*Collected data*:
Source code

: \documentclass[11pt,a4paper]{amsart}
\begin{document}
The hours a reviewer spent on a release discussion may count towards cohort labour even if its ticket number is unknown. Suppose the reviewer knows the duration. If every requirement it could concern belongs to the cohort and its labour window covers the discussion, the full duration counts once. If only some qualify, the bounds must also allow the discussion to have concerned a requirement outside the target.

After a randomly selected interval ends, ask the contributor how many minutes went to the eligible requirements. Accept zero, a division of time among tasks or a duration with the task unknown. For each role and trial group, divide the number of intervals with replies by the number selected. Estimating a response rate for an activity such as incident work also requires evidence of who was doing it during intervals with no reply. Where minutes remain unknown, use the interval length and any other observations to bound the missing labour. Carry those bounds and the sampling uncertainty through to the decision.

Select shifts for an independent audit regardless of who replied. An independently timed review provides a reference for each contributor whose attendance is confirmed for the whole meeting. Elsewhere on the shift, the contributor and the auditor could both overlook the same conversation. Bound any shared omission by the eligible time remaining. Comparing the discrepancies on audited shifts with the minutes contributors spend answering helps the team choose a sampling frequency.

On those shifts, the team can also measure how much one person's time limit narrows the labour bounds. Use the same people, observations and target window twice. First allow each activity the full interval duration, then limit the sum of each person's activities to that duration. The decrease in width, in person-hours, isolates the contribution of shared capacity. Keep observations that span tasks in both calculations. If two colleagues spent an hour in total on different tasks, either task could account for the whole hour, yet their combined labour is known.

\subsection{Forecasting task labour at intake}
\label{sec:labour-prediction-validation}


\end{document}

*PROBLEM TO WORK ON*: Set down nothing but the lines from the one with "Select shifts for" through the end of the records, keeping each line exactly as written and including both ends.

*RESPONSE TO THIS TASK*:
Select shifts for an independent audit regardless of who replied. An independently timed review provides a reference for each contributor whose attendance is confirmed for the whole meeting. Elsewhere on the shift, the contributor and the auditor could both overlook the same conversation. Bound any shared omission by the eligible time remaining. Comparing the discrepancies on audited shifts with the minutes contributors spend answering helps the team choose a sampling frequency.

On those shifts, the team can also measure how much one person's time limit narrows the labour bounds. Use the same people, observations and target window twice. First allow each activity the full interval duration, then limit the sum of each person's activities to that duration. The decrease in width, in person-hours, isolates the contribution of shared capacity. Keep observations that span tasks in both calculations. If two colleagues spent an hour in total on different tasks, either task could account for the whole hour, yet their combined labour is known.

\subsection{Forecasting task labour at intake}
\label{sec:labour-prediction-validation}


\end{document}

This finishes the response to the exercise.